Saving the web for posterity

I posted here about how knowledge on the web, and on digital media generally, disappears – risking the impoverishment of future historical research.

Just before I could post this follow-up, Jessica anticipated me and commented that I should try Archive.org. Well, guess what – this is all about that.

A recent interview with British Library chief Lynne Brindley in The Guardian discussed some positive efforts to archive the web, notably the San Francisco-based  Internet Archive.

In San Francisco, the non-profit Internet Archive automatically scrapes parts of the web and its Wayback Machine allows people to surf back in time to see what their favourites sites looked like as far back as 1996. It already contains three petabytes of data, which equates to more than three million gigabytes.

All well and good. But what it doesn’t mention is that the Internet Archive itself is losing its digital information.

Way back, I used to know someone called Tim Worman, who became better known as Tim Polecat – lead singer of the UK rockabilly band The Polecats. We lost touch, obviously (I don’t really move in pop star circles), but about 10 years ago, I thought I’d see if he was on the web. 

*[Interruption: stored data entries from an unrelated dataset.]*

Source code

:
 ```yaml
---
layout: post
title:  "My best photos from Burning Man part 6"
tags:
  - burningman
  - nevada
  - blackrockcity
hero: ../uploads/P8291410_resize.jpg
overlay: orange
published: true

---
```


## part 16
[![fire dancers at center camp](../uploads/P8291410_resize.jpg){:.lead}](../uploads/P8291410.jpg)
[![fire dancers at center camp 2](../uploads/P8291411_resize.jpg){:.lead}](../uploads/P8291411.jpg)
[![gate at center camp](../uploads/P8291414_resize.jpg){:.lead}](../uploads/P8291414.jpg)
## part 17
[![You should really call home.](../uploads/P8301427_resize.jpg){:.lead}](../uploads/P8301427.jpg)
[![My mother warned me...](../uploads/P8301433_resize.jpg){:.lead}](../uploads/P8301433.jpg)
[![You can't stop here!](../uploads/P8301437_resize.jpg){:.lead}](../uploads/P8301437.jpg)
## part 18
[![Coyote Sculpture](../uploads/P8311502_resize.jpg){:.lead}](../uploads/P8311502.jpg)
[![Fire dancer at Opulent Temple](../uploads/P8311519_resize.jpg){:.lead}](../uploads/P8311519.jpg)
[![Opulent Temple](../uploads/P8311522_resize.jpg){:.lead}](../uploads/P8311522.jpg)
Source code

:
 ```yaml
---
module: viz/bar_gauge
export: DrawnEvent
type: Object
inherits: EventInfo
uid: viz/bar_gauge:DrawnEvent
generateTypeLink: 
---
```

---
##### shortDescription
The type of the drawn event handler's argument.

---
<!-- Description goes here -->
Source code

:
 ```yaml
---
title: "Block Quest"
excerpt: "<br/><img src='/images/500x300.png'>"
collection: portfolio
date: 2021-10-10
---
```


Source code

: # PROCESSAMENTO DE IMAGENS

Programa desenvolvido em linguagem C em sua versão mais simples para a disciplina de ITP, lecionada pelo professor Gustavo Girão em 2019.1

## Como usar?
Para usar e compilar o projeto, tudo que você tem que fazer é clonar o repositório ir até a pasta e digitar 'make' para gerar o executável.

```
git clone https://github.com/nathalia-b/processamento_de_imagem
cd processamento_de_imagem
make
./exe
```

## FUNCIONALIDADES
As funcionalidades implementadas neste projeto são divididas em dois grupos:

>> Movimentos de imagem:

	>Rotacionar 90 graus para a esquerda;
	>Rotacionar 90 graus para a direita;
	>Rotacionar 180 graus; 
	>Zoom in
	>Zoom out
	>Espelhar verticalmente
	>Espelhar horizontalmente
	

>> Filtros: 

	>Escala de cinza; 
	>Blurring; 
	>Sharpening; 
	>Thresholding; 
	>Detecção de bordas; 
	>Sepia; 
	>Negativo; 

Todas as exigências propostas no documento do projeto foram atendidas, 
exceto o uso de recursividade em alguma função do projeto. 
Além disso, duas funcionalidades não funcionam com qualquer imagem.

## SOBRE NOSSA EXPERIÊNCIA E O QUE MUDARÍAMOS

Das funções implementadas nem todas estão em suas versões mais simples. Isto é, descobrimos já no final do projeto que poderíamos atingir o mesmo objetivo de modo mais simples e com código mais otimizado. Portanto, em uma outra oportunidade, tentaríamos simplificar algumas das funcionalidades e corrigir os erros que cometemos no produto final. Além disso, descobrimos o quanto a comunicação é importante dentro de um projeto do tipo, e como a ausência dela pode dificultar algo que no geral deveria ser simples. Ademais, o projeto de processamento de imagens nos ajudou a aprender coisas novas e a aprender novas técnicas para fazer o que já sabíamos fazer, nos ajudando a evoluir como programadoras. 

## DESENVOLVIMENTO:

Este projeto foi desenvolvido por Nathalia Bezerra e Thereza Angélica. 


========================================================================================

He was! He had a fun site with all the usual stuff about his interests and current news – which also benefited from the fact that he was also a good artist and designer, so it looked pretty cool. 

I checked back every so often, but then a few years later was disappointed to find it no longer seemed to exist. Aha – but no: there it was. Archived by the Internet Archive and accessible through its Wayback Machine (though sadly without some of the graphics and MP3 downloads).

I visited occasionally and then – guess what? Yes – his site had vanished from the Internet Archive too. 

The obvious question, then, is what use is an internet archive that just archives for a few years? If Tim Polecat’s site was valuable at all, surely it should be kept in perpetuity. If it’s not actually valuable, then why keep it at all – for any length of time? 

Maybe the Internet Archive scrapes the web automatically and then real people wade through the content it stores to decide what’s valuable and what isn’t – a process that would obviously take a while. So perhaps his site was only archived until someone got a chance to have a look at it and then decide it was of no use. 

But that undermines the very principle of archiving ephemera that the British Library is so concerned about. After all, it is from some of the most trivial material that we gain some of our most important insights into the lives of ancient peoples. What they considered important at the time is not necessarily what concerns historians today – and we have no idea what future historians will want to know about us.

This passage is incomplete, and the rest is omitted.